**Task objective:**
Set down exactly the lines from the first line of the records through the line that contains "I will post", and leave every picture out.

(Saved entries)
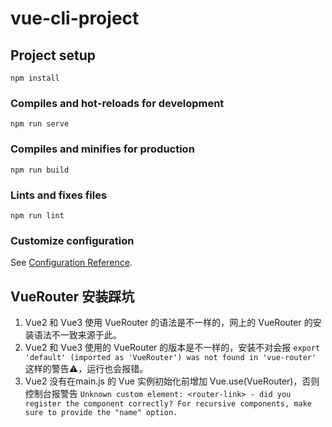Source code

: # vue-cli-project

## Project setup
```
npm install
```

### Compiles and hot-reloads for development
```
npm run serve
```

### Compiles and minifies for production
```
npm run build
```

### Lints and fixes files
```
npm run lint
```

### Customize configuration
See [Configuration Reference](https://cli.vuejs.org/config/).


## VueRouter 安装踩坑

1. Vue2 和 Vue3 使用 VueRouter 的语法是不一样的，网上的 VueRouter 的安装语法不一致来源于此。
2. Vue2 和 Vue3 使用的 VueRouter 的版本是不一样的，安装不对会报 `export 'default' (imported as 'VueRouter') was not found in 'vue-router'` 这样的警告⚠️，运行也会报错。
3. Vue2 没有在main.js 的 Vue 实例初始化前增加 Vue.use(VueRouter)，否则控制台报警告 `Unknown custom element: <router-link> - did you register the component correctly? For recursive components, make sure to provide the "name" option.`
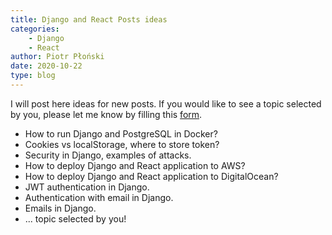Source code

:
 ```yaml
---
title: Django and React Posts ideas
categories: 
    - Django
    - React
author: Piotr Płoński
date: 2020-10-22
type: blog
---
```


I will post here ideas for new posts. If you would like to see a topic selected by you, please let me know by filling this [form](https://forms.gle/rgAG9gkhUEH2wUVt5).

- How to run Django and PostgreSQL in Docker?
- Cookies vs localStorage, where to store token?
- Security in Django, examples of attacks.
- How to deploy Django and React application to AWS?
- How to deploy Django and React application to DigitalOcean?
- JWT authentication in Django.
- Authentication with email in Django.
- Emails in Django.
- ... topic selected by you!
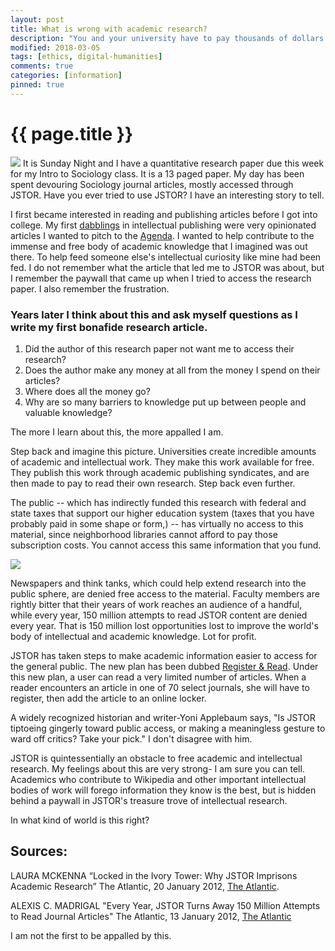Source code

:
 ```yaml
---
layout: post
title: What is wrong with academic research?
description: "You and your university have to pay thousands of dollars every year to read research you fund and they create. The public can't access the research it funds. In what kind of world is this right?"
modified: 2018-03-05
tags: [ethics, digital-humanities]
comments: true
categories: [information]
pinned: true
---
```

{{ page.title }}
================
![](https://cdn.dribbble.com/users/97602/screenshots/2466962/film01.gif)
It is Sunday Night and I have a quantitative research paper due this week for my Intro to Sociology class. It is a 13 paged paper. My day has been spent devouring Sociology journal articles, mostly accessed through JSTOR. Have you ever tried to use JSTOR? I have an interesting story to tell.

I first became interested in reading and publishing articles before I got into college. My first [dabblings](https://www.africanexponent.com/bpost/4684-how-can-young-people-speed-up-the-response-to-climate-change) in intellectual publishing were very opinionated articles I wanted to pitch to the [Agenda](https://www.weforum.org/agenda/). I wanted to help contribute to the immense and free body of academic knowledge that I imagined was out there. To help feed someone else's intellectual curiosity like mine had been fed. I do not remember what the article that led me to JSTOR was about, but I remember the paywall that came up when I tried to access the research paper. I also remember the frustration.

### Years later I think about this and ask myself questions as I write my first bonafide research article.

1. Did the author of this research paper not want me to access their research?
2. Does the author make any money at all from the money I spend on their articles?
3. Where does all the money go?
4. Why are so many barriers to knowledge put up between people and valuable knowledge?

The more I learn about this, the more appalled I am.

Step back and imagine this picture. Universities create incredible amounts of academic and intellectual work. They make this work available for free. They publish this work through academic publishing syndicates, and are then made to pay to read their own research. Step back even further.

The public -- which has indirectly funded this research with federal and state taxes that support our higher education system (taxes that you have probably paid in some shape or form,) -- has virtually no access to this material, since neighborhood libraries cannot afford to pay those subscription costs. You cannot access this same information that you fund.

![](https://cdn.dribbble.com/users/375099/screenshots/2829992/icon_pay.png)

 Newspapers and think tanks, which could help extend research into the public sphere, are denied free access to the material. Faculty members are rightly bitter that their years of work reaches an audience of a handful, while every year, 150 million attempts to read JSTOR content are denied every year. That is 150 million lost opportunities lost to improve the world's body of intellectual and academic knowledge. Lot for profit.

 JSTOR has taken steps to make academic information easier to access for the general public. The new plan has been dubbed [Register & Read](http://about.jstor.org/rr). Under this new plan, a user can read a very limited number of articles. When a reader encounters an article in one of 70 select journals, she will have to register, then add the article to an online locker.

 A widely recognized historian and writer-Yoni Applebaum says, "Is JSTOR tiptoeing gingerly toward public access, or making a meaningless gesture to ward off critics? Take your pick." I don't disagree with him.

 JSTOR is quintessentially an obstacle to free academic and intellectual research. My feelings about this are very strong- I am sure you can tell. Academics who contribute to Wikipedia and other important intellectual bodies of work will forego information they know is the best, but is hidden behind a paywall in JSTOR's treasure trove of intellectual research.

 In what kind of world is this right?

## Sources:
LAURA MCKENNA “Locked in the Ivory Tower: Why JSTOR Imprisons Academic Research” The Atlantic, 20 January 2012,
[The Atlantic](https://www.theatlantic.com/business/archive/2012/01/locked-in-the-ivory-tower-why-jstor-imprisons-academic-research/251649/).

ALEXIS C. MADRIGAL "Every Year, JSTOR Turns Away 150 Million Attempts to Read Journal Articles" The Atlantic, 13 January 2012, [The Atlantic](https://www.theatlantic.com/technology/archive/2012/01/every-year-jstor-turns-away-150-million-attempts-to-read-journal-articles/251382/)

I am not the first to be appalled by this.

**Result of this task:**
Source code

: # vue-cli-project

## Project setup
```
npm install
```

### Compiles and hot-reloads for development
```
npm run serve
```

### Compiles and minifies for production
```
npm run build
```

### Lints and fixes files
```
npm run lint
```

### Customize configuration
See [Configuration Reference](https://cli.vuejs.org/config/).


## VueRouter 安装踩坑

1. Vue2 和 Vue3 使用 VueRouter 的语法是不一样的，网上的 VueRouter 的安装语法不一致来源于此。
2. Vue2 和 Vue3 使用的 VueRouter 的版本是不一样的，安装不对会报 `export 'default' (imported as 'VueRouter') was not found in 'vue-router'` 这样的警告⚠️，运行也会报错。
3. Vue2 没有在main.js 的 Vue 实例初始化前增加 Vue.use(VueRouter)，否则控制台报警告 `Unknown custom element: <router-link> - did you register the component correctly? For recursive components, make sure to provide the "name" option.`
Source code

:
 ```yaml
---
title: Django and React Posts ideas
categories: 
    - Django
    - React
author: Piotr Płoński
date: 2020-10-22
type: blog
---
```


I will post here ideas for new posts. If you would like to see a topic selected by you, please let me know by filling this [form](https://forms.gle/rgAG9gkhUEH2wUVt5).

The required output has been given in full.